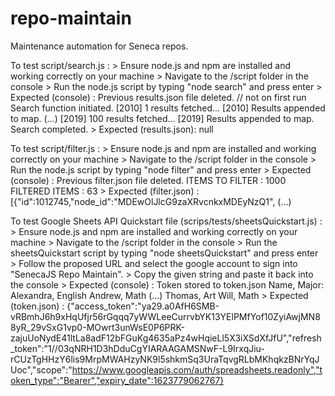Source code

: # repo-maintain
Maintenance automation for Seneca repos.

To test script/search.js :
    > Ensure node.js and npm are installed and working correctly on your machine
    > Navigate to the /script folder in the console
    > Run the node.js script by typing "node search" and press enter
    > Expected (console) :
        Previous results.json file deleted. // not on first run
        Search function initiated.
        [2010] 1 results fetched...
        [2010] Results appended to map.
        (...)
        [2019] 100 results fetched...
        [2019] Results appended to map.
        Search completed.
    > Expected (results.json):
        null

To test script/filter.js :
    > Ensure node.js and npm are installed and working correctly on your machine
    > Navigate to the /script folder in the console
    > Run the node.js script by typing "node filter" and press enter
    > Expected (console) :
        Previous filter.json file deleted.
        ITEMS TO FILTER :  1000
        FILTERED ITEMS :  63
    > Expected (filter.json) :
        [{"id":1012745,"node_id":"MDEwOlJlcG9zaXRvcnkxMDEyNzQ1",
        (...)

To test Google Sheets API Quickstart file (scrips/tests/sheetsQuickstart.js) :
    > Ensure node.js and npm are installed and working correctly on your machine
    > Navigate to the /script folder in the console
    > Run the sheetsQuickstart script by typing "node sheetsQuickstart" and press enter
    > Follow the proposed URL and select the google account to sign into "SenecaJS Repo Maintain".
    > Copy the given string and paste it back into the console
    > Expected (console) :
        Token stored to token.json
        Name, Major:
        Alexandra, English
        Andrew, Math
        (...)
        Thomas, Art
        Will, Math
    > Expected (token.json) :
        {"access_token":"ya29.a0AfH6SMB-vRBmhJ6h9xHqUfjr56rGqqq7yWWLeeCurrvbYK13YElPMfYof10ZyiAwjMN88yR_29vSxG1vp0-MOwrt3unWsE0P6PRK-zajuUoNydE41ltLa8adF12bFGuKg4635aPz4wHqieLl5X3iXSdXfJfU","refresh_token":"1//03qNRH1D3hDduCgYIARAAGAMSNwF-L9IrxqJiu-rCUzTgHHzY6lis9MrpMWAHzyNK9l5shkmSq3UraTqvgRLbMKhqkzBNrYqJUoc","scope":"https://www.googleapis.com/auth/spreadsheets.readonly","token_type":"Bearer","expiry_date":1623779062767}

WORK ORDER>
Would you quote everything above from the line containing "ITEMS TO FILTER" down to the line containing "To test Google"? Include both of those lines and nothing else.

EXERCISE OUTPUT>
        ITEMS TO FILTER :  1000
        FILTERED ITEMS :  63
    > Expected (filter.json) :
        [{"id":1012745,"node_id":"MDEwOlJlcG9zaXRvcnkxMDEyNzQ1",
        (...)

To test Google Sheets API Quickstart file (scrips/tests/sheetsQuickstart.js) :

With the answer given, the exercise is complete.